Dalam perkembangannya, anak bilingual akan memiliki kesadaran dalam metalinguistik. Sebagai contohnya anak-anak bilingual mempunyai phonological awareness - kemampuan untuk mengenali perbedaan bunyi dalam satu kata- yang lebih baik. Contohnya di dalam bahasa Inggris mereka mampu mengenali perbedaan bunyi to, too, dan two. Awareness ini secara khusus penting dimiliki oleh anak-anak (preschooler dan kindergartener), karena langkah awal dalam belajar membaca adalah bagaimana kita mampu mendengar dan memecah kata ke dalam bunyi yang berbeda.

Beberapa keuntungan yang saya garis bawahi dari mengajaran bilingual kepada anak:
  • Kecenderungan menampilkan performa yang baik dalam tugas yang membutuhkan fokus perhatian dan flexible serta berpikir kreatif (Adesope et al., 2010 dalam Ormrod, 2013)
  • Superior performance tersebut kemungkinan diakibatkan karena perkembangan otak ketika mempelajari dua bahasa.
  • Bilingual bukan hanya sekedar mempelajari kata, tetapi bagaimana berpikir mengenai satu kata dengan beberapa cara. Contohnya frase “give birth” dalam English dan “dar luz” dalam Spanish. Kata “give birth” dalam English memiliki makna “sebatas” aktivitas fisik, namun kata “dar luz” dalam makna literally-nya memiliki arti “gives light”, yang bermakna memberikan cahaya dalam pengertian jiwa yang terlahir ke dunia bukan hanya berkat aksi fisik, namun juga terjadi perubahan spiritual dalam posisi menjadi seorang ibu.
  • Dalam komunitas, seorang anak bilingual akan bangga dengan bahasa warisan-nya. Dia juga akan menjadi jembatan antar generasi dan antara budaya satu dengan yang lain.
  • Dalam dunia global, seorang anak bilingual akan memiliki pandangan luas terhadap dunia. Kemudahan interaksi dengan berbagai budaya, dan tentunya juga sukses dalam kehidupan sosial di dua budaya yang berbeda.

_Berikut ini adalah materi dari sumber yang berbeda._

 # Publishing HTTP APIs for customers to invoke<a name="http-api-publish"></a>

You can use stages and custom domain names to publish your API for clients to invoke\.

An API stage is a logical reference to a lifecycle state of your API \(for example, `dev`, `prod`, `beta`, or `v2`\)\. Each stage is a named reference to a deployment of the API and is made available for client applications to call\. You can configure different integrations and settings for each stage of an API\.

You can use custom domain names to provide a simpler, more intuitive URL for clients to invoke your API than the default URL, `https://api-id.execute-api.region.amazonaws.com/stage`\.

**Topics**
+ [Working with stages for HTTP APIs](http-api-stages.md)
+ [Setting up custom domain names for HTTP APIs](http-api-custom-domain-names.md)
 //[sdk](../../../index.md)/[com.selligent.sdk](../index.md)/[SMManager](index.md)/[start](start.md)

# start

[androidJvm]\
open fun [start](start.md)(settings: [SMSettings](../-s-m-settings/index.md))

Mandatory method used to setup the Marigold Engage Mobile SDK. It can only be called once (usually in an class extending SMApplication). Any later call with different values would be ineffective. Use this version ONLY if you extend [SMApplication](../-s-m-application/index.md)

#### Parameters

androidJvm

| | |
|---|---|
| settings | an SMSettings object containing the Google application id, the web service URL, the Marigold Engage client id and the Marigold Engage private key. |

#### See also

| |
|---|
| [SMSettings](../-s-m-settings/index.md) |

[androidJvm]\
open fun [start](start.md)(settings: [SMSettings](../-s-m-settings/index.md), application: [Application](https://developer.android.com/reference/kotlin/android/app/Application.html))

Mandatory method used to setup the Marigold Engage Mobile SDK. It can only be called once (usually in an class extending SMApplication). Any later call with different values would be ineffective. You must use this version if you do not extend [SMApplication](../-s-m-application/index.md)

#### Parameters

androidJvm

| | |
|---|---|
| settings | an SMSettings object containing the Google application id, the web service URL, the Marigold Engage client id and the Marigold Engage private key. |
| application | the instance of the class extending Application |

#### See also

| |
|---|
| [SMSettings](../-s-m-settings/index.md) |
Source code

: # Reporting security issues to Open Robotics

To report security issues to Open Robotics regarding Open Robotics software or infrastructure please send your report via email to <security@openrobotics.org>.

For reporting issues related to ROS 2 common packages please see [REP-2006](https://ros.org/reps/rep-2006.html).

Ternyata memang banyak ya keuntungan menjadi Bilingual. Bagaimana dengan efek buruk seperti speech delay yang banyak dihubungkan dengan mempelajari bilingual sejak dini? Menurut Steiner (2009), Lima sampai sepuluh persen dari anak-anak mengalami yang namanya speech delay. Jadi bisa jadi bukan karena bilingual-nya yang menyebabkan mereka mengalami hal tersebut.

Oh ya, satu hal lagi yang penting digaris bawahi, bahwa mempelajari bahasa kedua bukan serta merta menghilangkan kemampuan (yang mendalam) di bahasa pertama. Karena bagaimanapun mempelajari bahasa pertama memperlihatkan penghormatan kepada generasi sebelumnya. Jadi misalnya ketika mempelajari bahasa Inggris lantas tidak serta merta membuat mereka tidak bisa berkomunikasi (menggunakan bahasa Indonesia) dengan kakek nenek, atau keluarga besarnya.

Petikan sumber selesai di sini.